5.药物 许多药物及抗心律失常药可致心律失常,最常见的是洋地黄。

11 病理生理

大多数室性期前收缩是由于折返引起的,少部分是由自律性异常和触发性激动所引起的。

12 诊断检查

诊断:

1.室性期前收缩的Lown 分级法(表1) 这是急性心肌梗死室性期前收缩复杂程度分级最常用的参考系统。

2.室性期前收缩的临床意义

(1)不具有临床意义的室性期前收缩:亦称功能性或良性室性期前收缩,多发生在正常健康人,一般无症状或有轻微症状,血流动力学无障碍,也无严重后果。

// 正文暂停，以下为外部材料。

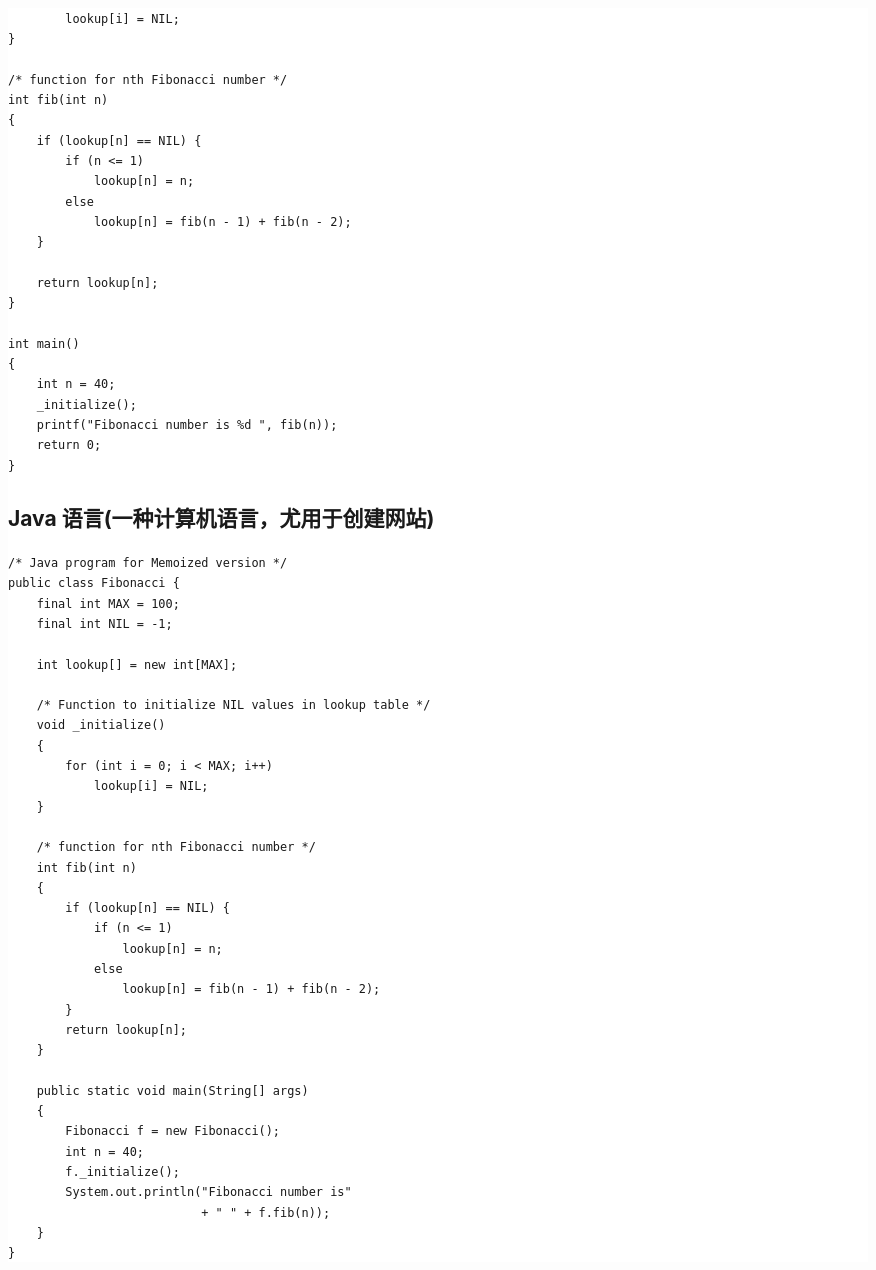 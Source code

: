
 ```
        lookup[i] = NIL;
}

/* function for nth Fibonacci number */
int fib(int n)
{
    if (lookup[n] == NIL) {
        if (n <= 1)
            lookup[n] = n;
        else
            lookup[n] = fib(n - 1) + fib(n - 2);
    }

    return lookup[n];
}

int main()
{
    int n = 40;
    _initialize();
    printf("Fibonacci number is %d ", fib(n));
    return 0;
}
```

## Java 语言(一种计算机语言，尤用于创建网站)

```
/* Java program for Memoized version */
public class Fibonacci {
    final int MAX = 100;
    final int NIL = -1;

    int lookup[] = new int[MAX];

    /* Function to initialize NIL values in lookup table */
    void _initialize()
    {
        for (int i = 0; i < MAX; i++)
            lookup[i] = NIL;
    }

    /* function for nth Fibonacci number */
    int fib(int n)
    {
        if (lookup[n] == NIL) {
            if (n <= 1)
                lookup[n] = n;
            else
                lookup[n] = fib(n - 1) + fib(n - 2);
        }
        return lookup[n];
    }

    public static void main(String[] args)
    {
        Fibonacci f = new Fibonacci();
        int n = 40;
        f._initialize();
        System.out.println("Fibonacci number is"
                           + " " + f.fib(n));
    }
}
``` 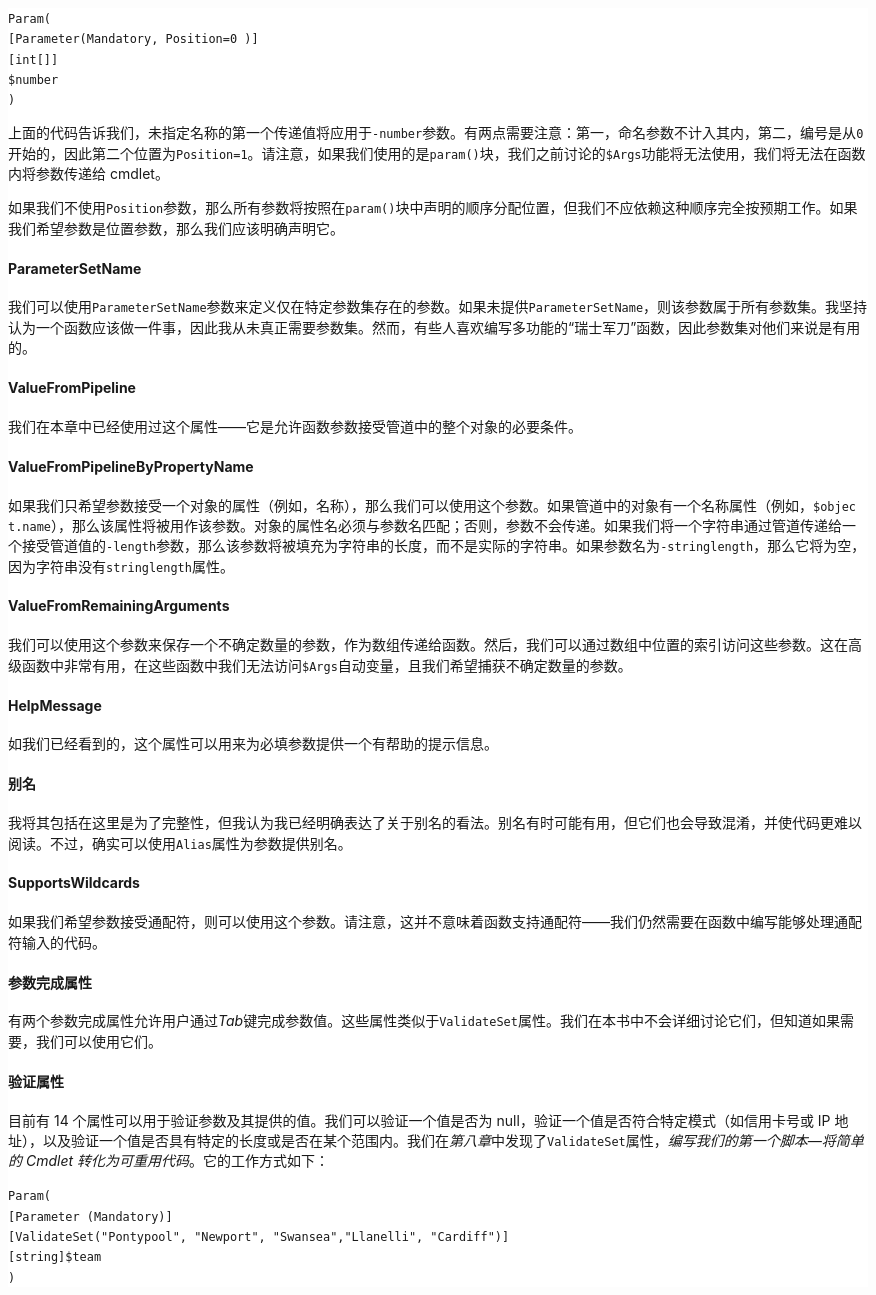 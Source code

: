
 ```
Param(
[Parameter(Mandatory, Position=0 )]
[int[]]
$number
)
```

上面的代码告诉我们，未指定名称的第一个传递值将应用于`-number`参数。有两点需要注意：第一，命名参数不计入其内，第二，编号是从`0`开始的，因此第二个位置为`Position=1`。请注意，如果我们使用的是`param()`块，我们之前讨论的`$Args`功能将无法使用，我们将无法在函数内将参数传递给 cmdlet。

如果我们不使用`Position`参数，那么所有参数将按照在`param()`块中声明的顺序分配位置，但我们不应依赖这种顺序完全按预期工作。如果我们希望参数是位置参数，那么我们应该明确声明它。

#### ParameterSetName

我们可以使用`ParameterSetName`参数来定义仅在特定参数集存在的参数。如果未提供`ParameterSetName`，则该参数属于所有参数集。我坚持认为一个函数应该做一件事，因此我从未真正需要参数集。然而，有些人喜欢编写多功能的“瑞士军刀”函数，因此参数集对他们来说是有用的。

#### ValueFromPipeline

我们在本章中已经使用过这个属性——它是允许函数参数接受管道中的整个对象的必要条件。

#### ValueFromPipelineByPropertyName

如果我们只希望参数接受一个对象的属性（例如，名称），那么我们可以使用这个参数。如果管道中的对象有一个名称属性（例如，`$object.name`），那么该属性将被用作该参数。对象的属性名必须与参数名匹配；否则，参数不会传递。如果我们将一个字符串通过管道传递给一个接受管道值的`-length`参数，那么该参数将被填充为字符串的长度，而不是实际的字符串。如果参数名为`-stringlength`，那么它将为空，因为字符串没有`stringlength`属性。

#### ValueFromRemainingArguments

我们可以使用这个参数来保存一个不确定数量的参数，作为数组传递给函数。然后，我们可以通过数组中位置的索引访问这些参数。这在高级函数中非常有用，在这些函数中我们无法访问`$Args`自动变量，且我们希望捕获不确定数量的参数。

#### HelpMessage

如我们已经看到的，这个属性可以用来为必填参数提供一个有帮助的提示信息。

#### 别名

我将其包括在这里是为了完整性，但我认为我已经明确表达了关于别名的看法。别名有时可能有用，但它们也会导致混淆，并使代码更难以阅读。不过，确实可以使用`Alias`属性为参数提供别名。

#### SupportsWildcards

如果我们希望参数接受通配符，则可以使用这个参数。请注意，这并不意味着函数支持通配符——我们仍然需要在函数中编写能够处理通配符输入的代码。

#### 参数完成属性

有两个参数完成属性允许用户通过*Tab*键完成参数值。这些属性类似于`ValidateSet`属性。我们在本书中不会详细讨论它们，但知道如果需要，我们可以使用它们。

#### 验证属性

目前有 14 个属性可以用于验证参数及其提供的值。我们可以验证一个值是否为 null，验证一个值是否符合特定模式（如信用卡号或 IP 地址），以及验证一个值是否具有特定的长度或是否在某个范围内。我们在*第八章*中发现了`ValidateSet`属性，*编写我们的第一个脚本—将简单的 Cmdlet 转化为可重用代码*。它的工作方式如下：

```
Param(
[Parameter (Mandatory)]
[ValidateSet("Pontypool", "Newport", "Swansea","Llanelli", "Cardiff")]
[string]$team
)
```
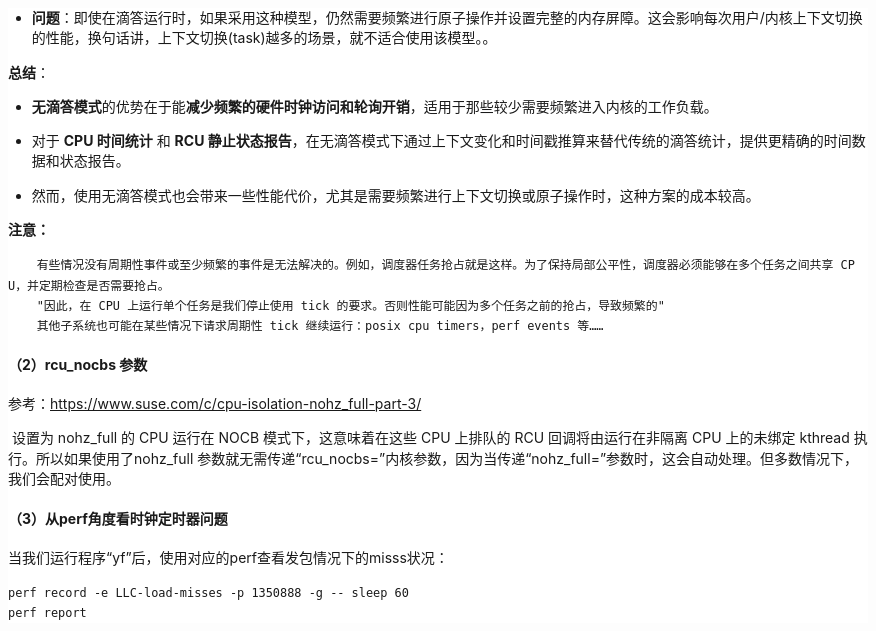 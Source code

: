 - **问题**：即使在滴答运行时，如果采用这种模型，仍然需要频繁进行原子操作并设置完整的内存屏障。这会影响每次用户/内核上下文切换的性能，换句话讲，上下文切换(task)越多的场景，就不适合使用该模型。。



**总结**：

- **无滴答模式**的优势在于能**减少频繁的硬件时钟访问和轮询开销**，适用于那些较少需要频繁进入内核的工作负载。

- 对于 **CPU 时间统计** 和 **RCU 静止状态报告**，在无滴答模式下通过上下文变化和时间戳推算来替代传统的滴答统计，提供更精确的时间数据和状态报告。

- 然而，使用无滴答模式也会带来一些性能代价，尤其是需要频繁进行上下文切换或原子操作时，这种方案的成本较高。

**注意：**

```less
	有些情况没有周期性事件或至少频繁的事件是无法解决的。例如，调度器任务抢占就是这样。为了保持局部公平性，调度器必须能够在多个任务之间共享 CPU，并定期检查是否需要抢占。
	"因此，在 CPU 上运行单个任务是我们停止使用 tick 的要求。否则性能可能因为多个任务之前的抢占，导致频繁的"
	其他子系统也可能在某些情况下请求周期性 tick 继续运行：posix cpu timers，perf events 等……
```



#### （2）rcu_nocbs 参数

参考：https://www.suse.com/c/cpu-isolation-nohz_full-part-3/

​		设置为 nohz_full 的 CPU 运行在 NOCB 模式下，这意味着在这些 CPU 上排队的 RCU 回调将由运行在非隔离 CPU 上的未绑定 kthread 执行。所以如果使用了nohz_full 参数就无需传递“rcu_nocbs=”内核参数，因为当传递“nohz_full=”参数时，这会自动处理。但多数情况下，我们会配对使用。



#### （3）从perf角度看时钟定时器问题

当我们运行程序“yf”后，使用对应的perf查看发包情况下的misss状况：

```less
perf record -e LLC-load-misses -p 1350888 -g -- sleep 60
perf report
```
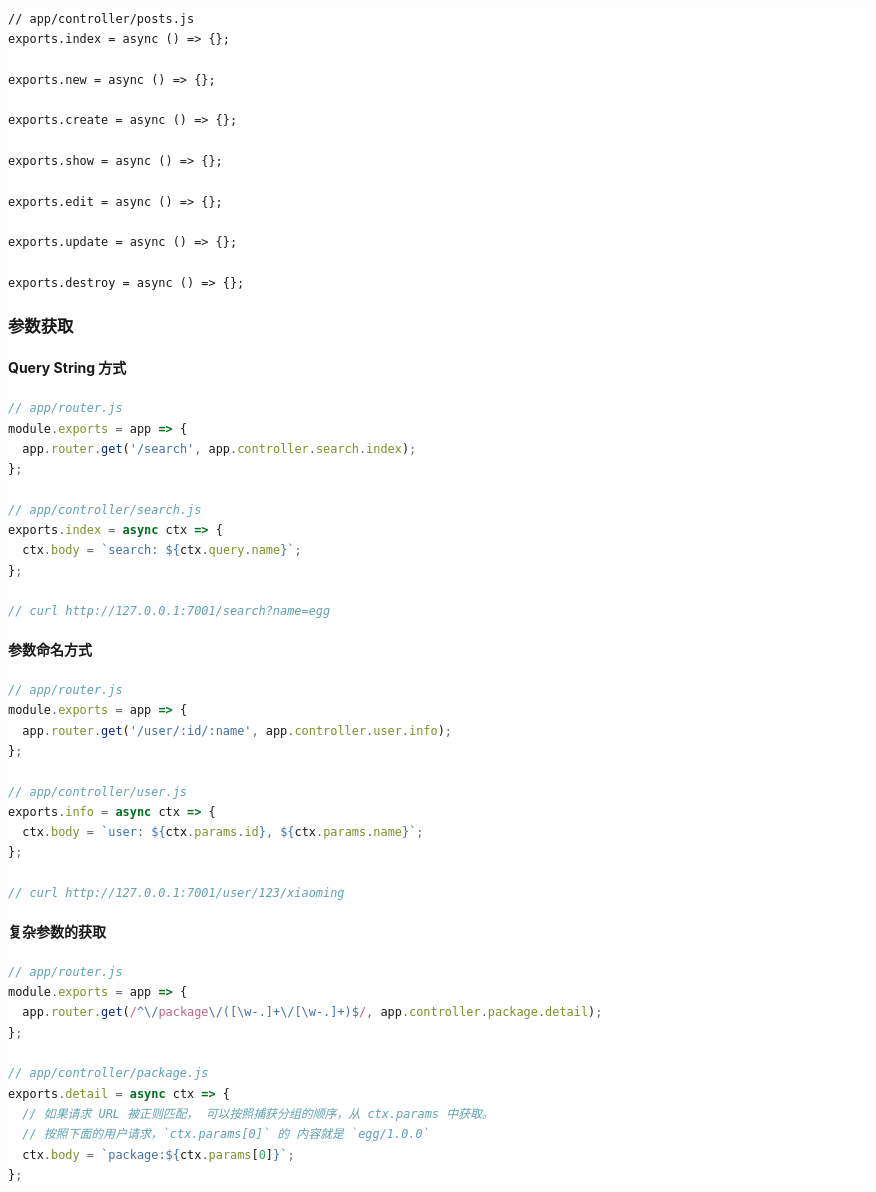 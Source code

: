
 ```
// app/controller/posts.js
exports.index = async () => {};

exports.new = async () => {};

exports.create = async () => {};

exports.show = async () => {};

exports.edit = async () => {};

exports.update = async () => {};

exports.destroy = async () => {};
```

### 参数获取

#### Query String 方式

```js
// app/router.js
module.exports = app => {
  app.router.get('/search', app.controller.search.index);
};

// app/controller/search.js
exports.index = async ctx => {
  ctx.body = `search: ${ctx.query.name}`;
};

// curl http://127.0.0.1:7001/search?name=egg
```

#### 参数命名方式

```js
// app/router.js
module.exports = app => {
  app.router.get('/user/:id/:name', app.controller.user.info);
};

// app/controller/user.js
exports.info = async ctx => {
  ctx.body = `user: ${ctx.params.id}, ${ctx.params.name}`;
};

// curl http://127.0.0.1:7001/user/123/xiaoming
```

#### 复杂参数的获取

```js
// app/router.js
module.exports = app => {
  app.router.get(/^\/package\/([\w-.]+\/[\w-.]+)$/, app.controller.package.detail);
};

// app/controller/package.js
exports.detail = async ctx => {
  // 如果请求 URL 被正则匹配， 可以按照捕获分组的顺序，从 ctx.params 中获取。
  // 按照下面的用户请求，`ctx.params[0]` 的 内容就是 `egg/1.0.0`
  ctx.body = `package:${ctx.params[0]}`;
};

```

(2)具有临床意义的室性期前收缩:亦可称器质性室性期前收缩,如下述:①同时存在心脏病的临床依据:如各种器质性心脏病、心功能不全、心绞痛发作等。②伴有基础心电图异常:如心肌缺血、心肌梗死、心肌肥厚或其他心律失常者。③运动后或心率增快后室性期前收缩增多。④在40 岁以上患者:尤其是男性患者出现频发的室性期前收缩,可能有潜在的心脏疾病,如冠心病、心肌病等。室性期前收缩十分常见,单用上述方法判定,有其局限性,不能单纯依赖心电图图形去分析,必须结合临床实际才能有的放矢。首先要查清病史,结合临床症状、体检及辅助检查,判定有无器质性心脏病以及药物或电解质等因素的影响,结合上述的分类、分级、分型方法进行综合判断,才能正确地对室性期前收缩进行评价和预后的评估。

实验室检查:目前尚无相关资料报道。

其他辅助检查:主要依据心电图检查。

1.室性期前收缩的典型心电图特点

(1)提早出现的QRS-T 波群:其前没有和其有关的异位P 波。

(2)QRS 波群宽大畸形:粗钝或有切迹,时间一般大于或等于0.12s。

(3)T 波方向常与QRS 波主波方向相反:为继发性T 波改变。

(4)有完全性代偿间歇。

(5)如为同一异位兴奋灶引起的室性期前收缩:则室性期前收缩与前一个心搏有固定的联律间期(配对间期、配对时间)。

13 鉴别诊断

室性期前收缩的诊断并不困难,但应与下列心律失常相鉴别。

1.室性期前收缩与房性期前收缩伴室内差异性传导的鉴别

2.室性期前收缩与房室交接区性期前收缩伴室内差异性传导的鉴别

3.室性期前收缩伴室性融合波与多源性室性期前收缩鉴别

4.心房颤动时伴室内差异性传导与室性期前收缩的鉴别

14 治疗方案

针对室性期前收缩的治疗目的有:①改善症状;②改善患者的长期预后,即预防心源性猝死。

1.室性期前收缩的药物治疗对策

(1)无器质性心脏病、无明显症状者,不必用药,应向患者解释清楚。

(2)无器质性心脏病,有症状而影响工作和生活者,可先用镇静剂,无效时可选用美西律(慢心律)、普罗帕酮;心率偏快、血压偏高者可用β受体阻滞药。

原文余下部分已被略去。